**What you need to do:** Pull every line holding the string "This" from the records below.

**Provided material:**
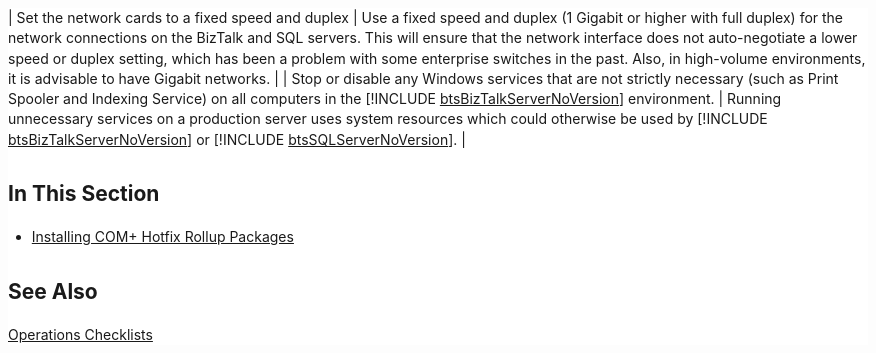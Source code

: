 |                                                                                                                                                                 Set the network cards to a fixed speed and duplex                                                                                                                                                                 |                                                                                                                                                                                                                                                                                                                                                                                                                           Use a fixed speed and duplex (1 Gigabit or higher with full duplex) for the network connections on the BizTalk and SQL servers. This will ensure that the network interface does not auto-negotiate a lower speed or duplex setting, which has been a problem with some enterprise switches in the past. Also, in high-volume environments, it is advisable to have Gigabit networks.                                                                                                                                                                                                                                                                                                                                                                                                                            |
|                                                                    Stop or disable any Windows services that are not strictly necessary (such as Print Spooler and Indexing Service) on all computers in the [!INCLUDE [btsBizTalkServerNoVersion](../includes/btsbiztalkservernoversion-md.md)] environment.                                                                     |                                                                                                                                                                                                                                                                                                                                                                                                                                                                               Running unnecessary services on a production server uses system resources which could otherwise be used by [!INCLUDE [btsBizTalkServerNoVersion](../includes/btsbiztalkservernoversion-md.md)] or [!INCLUDE [btsSQLServerNoVersion](../includes/btssqlservernoversion-md.md)].                                                                                                                                                                                                                                                                                                                                                                                                                                                                               |
  
## In This Section  
  
-   [Installing COM+ Hotfix Rollup Packages](../technical-guides/installing-com-hotfix-rollup-packages.md)  
  
## See Also  
 [Operations Checklists](../technical-guides/operations-checklists.md)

**Written response:**
: |                                                                                                                                                                 Set the network cards to a fixed speed and duplex                                                                                                                                                                 |                                                                                                                                                                                                                                                                                                                                                                                                                           Use a fixed speed and duplex (1 Gigabit or higher with full duplex) for the network connections on the BizTalk and SQL servers. This will ensure that the network interface does not auto-negotiate a lower speed or duplex setting, which has been a problem with some enterprise switches in the past. Also, in high-volume environments, it is advisable to have Gigabit networks.                                                                                                                                                                                                                                                                                                                                                                                                                            |
## In This Section  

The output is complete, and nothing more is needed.